実践で練習をするためのまとまった時間が取れなかったり、海まで遠くなかなか行けない場合は、スケートボードを使った練習がおすすめです。波の上では1回あたりの練習に時間をかけることになりますが、スケートボードであれば、短い時間で何度でも繰り返し練習できます。
スケートボードに乗って滑ることと、サーフボードに乗って波の上で進むことは体の動きが似ています。スケートボードに乗りながら、ひざを曲げたり体の重心を低くして滑ったりすることで、カットバックのときに形作るべき姿勢が次第に身についていくでしょう。
また、実践練習ではスピードをつけることが大事です。しかし、あまりにも波が早すぎるとついて行けず、だからといってスピードに乗らなければカットバックはできなくなります。
そのため、波をよく観察しながらタイミングを計ることを意識しましょう。
初心者が思わずやってしまう失敗例
初心者の場合、きれいに長く割れている波を見ると、長い間滑りやすくなるため、そちら側を選びがちですが、それだとカットバックの練習になりません。ポケットを意識しながら練習しましょう。
また「ターンしている時間が短い」というのも、初心者が陥りがちな失敗です。アマチュアならターンしている時間は0.5秒間ぐらいですが、選手は1秒間ぐらいかけてターンしており、結構長い時間が必要となります。

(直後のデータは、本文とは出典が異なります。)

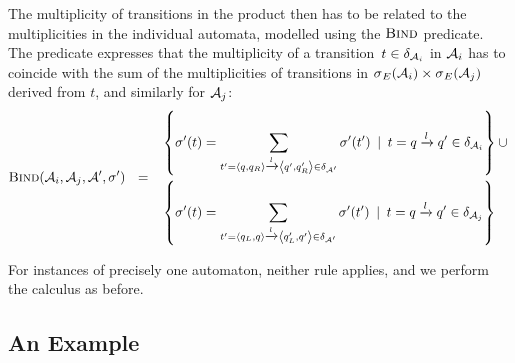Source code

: The multiplicity of transitions in the product then has to be related
to the multiplicities in the individual automata, modelled using the
$\textsc{Bind}$ predicate. The predicate expresses that the multiplicity
of a transition~$t \in \delta_{\mathcal{A}_i}$ in
$\mathcal{A}_i$ has to coincide with the sum of the multiplicities of
transitions in $\operatorname{\sigma}_{E}(\mathcal{A}_i) \times \operatorname{\sigma}_{E}(\mathcal{A}_j)$ derived from $t$,
and similarly for $\mathcal{A}_j$:
%
  $$
  \textsc{Bind}(\mathcal{A}_i, \mathcal{A}_j, \mathcal{A}', \operatorname{\sigma}') ~~=~~
  \begin{aligned}
  & \left\{ 
    \operatorname{\sigma}'(t)  =  \sum\limits_{t' = \left\langle q, q_R\right\rangle \xrightarrow{l} \left\langle q', q'_R\right\rangle \in \delta_{\mathcal{A}'}} \operatorname{\sigma}'(t')
  \:\mid\: t = q \xrightarrow{l} q' \in \delta_{\mathcal{A}_i} \right\} \cup\mbox{} \\ 
  & \left\{
    \operatorname{\sigma}'(t)  =  \sum\limits_{t' = \left\langle q_L, q\right\rangle \xrightarrow{l} \left\langle q'_L, q'\right\rangle \in \delta_{\mathcal{A}'}} \operatorname{\sigma}'(t') \:\mid\: t = q \xrightarrow{l} q' \in \delta_{\mathcal{A}_j}
  \right\}
  \end{aligned}
$$

For instances of precisely one automaton, neither rule applies, and we perform
the calculus as before.

\subsection{An Example}\label{sec:multiple:example}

また、いくらやってもなかなかカットバックがうまくできない方は、スピードに乗りやすくするために、幅の広いボードを選んでみるというのもひとつの方法です。ロングボードだと長くて重いので、波のピーク部分にボトムを当てて切り返すことのがかなり困難になります。
さらに初心者が陥りがちな失敗は、動画を手本にしようと思うあまり「有名サーファーの動画を参考にしてしまう」ということです。ハイレベルなサーファーがショルダーだけでカットバックを行っている動画を観ると、タイミングを見誤ってしまいます。

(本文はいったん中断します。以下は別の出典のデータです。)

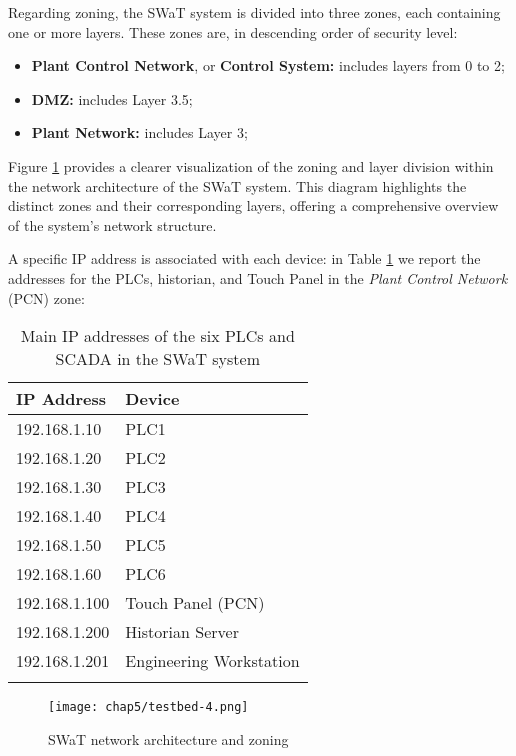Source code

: \bigskip
Regarding zoning, the SWaT system is divided into three zones, each containing one or more layers. These zones are, in descending order of security level: 

\begin{itemize}
	\item \textbf{Plant Control Network}, or \textbf{Control System:} includes layers from 0 to 2;
	\item \textbf{DMZ:} includes Layer 3.5;
	\item \textbf{Plant Network:} includes Layer 3;
\end{itemize}

Figure \ref{fig:5_swat_network_arch} \cite{swat_home} provides a clearer visualization of the zoning and layer division within the network architecture of the SWaT system. This diagram highlights the distinct zones and their corresponding layers, offering a comprehensive overview of the system's network structure.

\bigskip
A specific IP address is associated with each device: in Table \ref{table:5_swat_ip_addresses} we report the addresses for the PLCs, historian, and Touch Panel in the \textit{Plant Control Network} (PCN) zone:

\bigskip
{\small
\begin{longtable}[c]{p{} p{}}
	\hline
	\textbf{IP Address} & \textbf{Device} \\ [0.5ex] 
	\hline
	192.168.1.10 & PLC1 \\
	\hline 
	192.168.1.20 & PLC2 \\
	\hline
	192.168.1.30 & PLC3 \\
	\hline
	192.168.1.40 & PLC4 \\
	\hline
	192.168.1.50 & PLC5 \\
	\hline
	192.168.1.60 & PLC6 \\
	\hline
	192.168.1.100 & {Touch Panel (PCN)} \\
	\hline
	192.168.1.200 & Historian Server \\
	\hline
	192.168.1.201 & Engineering Workstation \\
	\hline
	
	\caption{Main IP addresses of the six PLCs and SCADA in the SWaT system}
	\label{table:5_swat_ip_addresses}
\end{longtable}
}

\begin{figure}[ht]
	\centering
	\texttt{[image: chap5/testbed-4.png]}
	\caption{SWaT network architecture and zoning}
	\label{fig:5_swat_network_arch}
\end{figure}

そのため、動画を参考にしたいのであれば、初心者向けにレクチャーしているものがおすすめです。
意識すべきポイント
カットバックで最も意識すべきなのは、先を予測して理想のポケットに行けることです。そのためには自分が今いる位置を常に正確に把握し、波の動きを観察して「どの方向にカットバックするのか」を早めに判断しましょう。

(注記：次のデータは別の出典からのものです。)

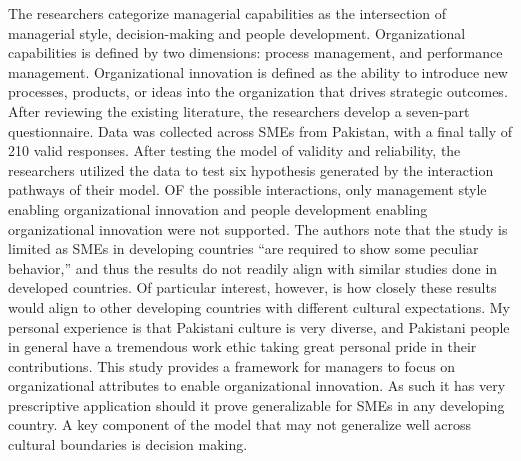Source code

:\begin{adjustwidth}{1in}{}
  \begin{hangpara}{.25in}{1}
\end{hangpara}
\end{adjustwidth}
The researchers categorize managerial capabilities as the intersection of managerial style, decision-making and people development. Organizational capabilities is defined by two dimensions: process management, and performance management. Organizational innovation is defined as the ability to introduce new processes, products, or ideas into the organization that drives strategic outcomes. After reviewing the existing literature, the researchers develop a seven-part questionnaire. Data was collected across SMEs from Pakistan, with a final tally of 210 valid responses. After testing the model of validity and reliability, the researchers utilized the data to test six hypothesis generated by the interaction pathways of their model. OF the possible interactions, only management style enabling organizational innovation and people development enabling organizational innovation were not supported. The authors note that the study is limited as SMEs in developing countries ``are required to show some peculiar behavior,'' and thus the results do not readily align with similar studies done in developed countries. Of particular interest, however, is how closely these results would align to other developing countries with different cultural expectations. My personal experience is that Pakistani culture is very diverse, and  Pakistani people in general have a tremendous work ethic taking great personal pride in their contributions. This study provides a framework for managers to focus on organizational attributes to enable organizational innovation. As such it has very prescriptive application should it prove generalizable for SMEs in any developing country. A key component of the model that may not generalize well across cultural boundaries is decision making.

観察する波の部分ですが、あくまでもトップではなくボトムがポイントです。ボトムを見ていると、波が厚くなっていくことがわかります。集中するがあまり視野が狭くならないように気をつけなければいけません。
視野を広くすることを意識すると、波全体を見ることができます。とにかく経験を積み重ねて何度も見ると、ベストなタイミングを見極めることができるでしょう。
また、カットバックでもうひとつ大切なのは、正しい姿勢でキープし続けることです。カットバックでは、後ろ足の使い方が重要となります。しかし、人間は後ろ側の動作が苦手なので、自然とできるものではなく動いている最中の姿勢を意識しておくことが必要です。
後ろ足から上半身までまっすぐな軸が伸びているイメージで、それを崩さないようにサーフボードと垂直に保った状態を意識してください。さらに、手を横に広げてT字型を保つことも大事です。よく綱渡りで手を真横にするポーズを目にします。
これは「人間が自然とバランスを取りやすいポーズ」を表しています。また、ターンの際には手だけではなく、体重による移動を意識しましょう。ひざを折り曲げた状態でT字型のポーズをしばらくの間続けていると、ももの部分が震えてきてつらく感じる場合もあるかもしれません。しかし、それぐらい姿勢を保ち続けるのが上達のコツです。
まとめ
今回は、以下の内容について解説しました。
・カットバックとはどんな技なのか
・カットバックができるようになるためには何をすれば良いか
・初心者が陥りがちな失敗例など
カットバックによってより長く波に乗ることができます。サーフィンの楽しさがより増すため、初心者から脱却したい方にはぜひともマスターしたいテクニックのひとつです。
プレイスタイルとしても格好いいものですが「スピードが乗った状態で180度回ったり波の動きを注意深く観察しながらタイミングを図ったりするのは難しそう」と感じる方もいるのではないでしょうか。
ターンなどの基本的なスキルを確実にマスターした後、ご紹介したカットバックのコツを踏まえつつ、ぜひ挑戦してみてください。